Abdul Vaheed (mononymously known as "Kamal") is a well-known author in the Rajasthani language.

==Personal life==
He was born on 17 April 1936 in Narsara village of Churu district in Rajasthan. He has a MA and BED from Northwestern Jackson College. He is associated with many organizations like Lok Kala Kendra, Bikaner. He currently works in the education field.

==Works==
In Rajasthani he wrote "Ukalti Dharti, Uphanto Abhoo" (Poetry), "Gali Ra Ladesar" (Rajasthani Novel for Children), "Tu Jani Ka Main Jani"(Rajathani Drama), "Gharanoo" Rajasthani Novel [Sahitya Akademi Awarded], "Howde Re Dhoro" (Rajasthani Novel for Children), "Rupali" (Rajasthani Novel), etc. while in Hindi he has written Desh ka Sipahi and Thandi Mitti, as well as Char Kot (Hindi Drama).

==Awards==
He was awarded the Sahitya Akademi Award in 2001 for his Rajasthani novel Gharano, envisaging a harmony among different religions.
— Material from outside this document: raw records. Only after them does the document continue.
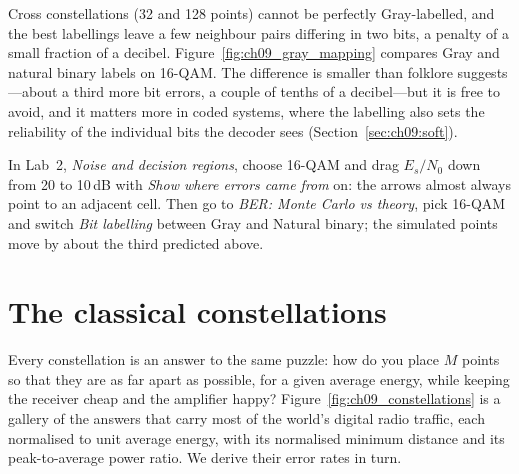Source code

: Cross constellations (32 and 128 points) cannot be perfectly Gray-labelled, and the best
labellings leave a few neighbour pairs differing in two bits, a penalty of a small fraction of a
decibel. Figure~\ref{fig:ch09_gray_mapping} compares Gray and natural binary labels on 16-QAM. The
difference is smaller than folklore suggests---about a third more bit errors, a couple of tenths of
a decibel---but it is free to avoid, and it matters more in coded systems, where the labelling also
sets the reliability of the individual bits the decoder sees (Section~\ref{sec:ch09:soft}).


\begin{tryit}
In Lab~2, \emph{Noise and decision regions}, choose 16-QAM and drag $E_s/N_0$ down from 20 to
10\,dB with \emph{Show where errors came from} on: the arrows almost always point to an adjacent
cell. Then go to \emph{BER: Monte Carlo vs theory}, pick 16-QAM and switch \emph{Bit labelling}
between Gray and Natural binary; the simulated points move by about the third predicted above.
\end{tryit}

\section{The classical constellations}
\label{sec:ch09:constellations}

Every constellation is an answer to the same puzzle: how do you place $M$ points so that they are
as far apart as possible, for a given average energy, while keeping the receiver cheap and the
amplifier happy? Figure~\ref{fig:ch09_constellations} is a gallery of the answers that carry most
of the world's digital radio traffic, each normalised to unit average energy, with its normalised
minimum distance and its peak-to-average power ratio. We derive their error rates in turn.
The central plot element of the novel is the killing of a newborn girl in the feudal arrangement of Rajasthani society.

He has also won the Rajasthani Bhasha Sahitya Sanskriti Academy, Nehru Bal Sahitya Puraskar, Shivchand Bharatiya Puraskar, Mahendra Jajodiya Sahitya Puraskar and Allahajilaibal Mand Sansthan awards.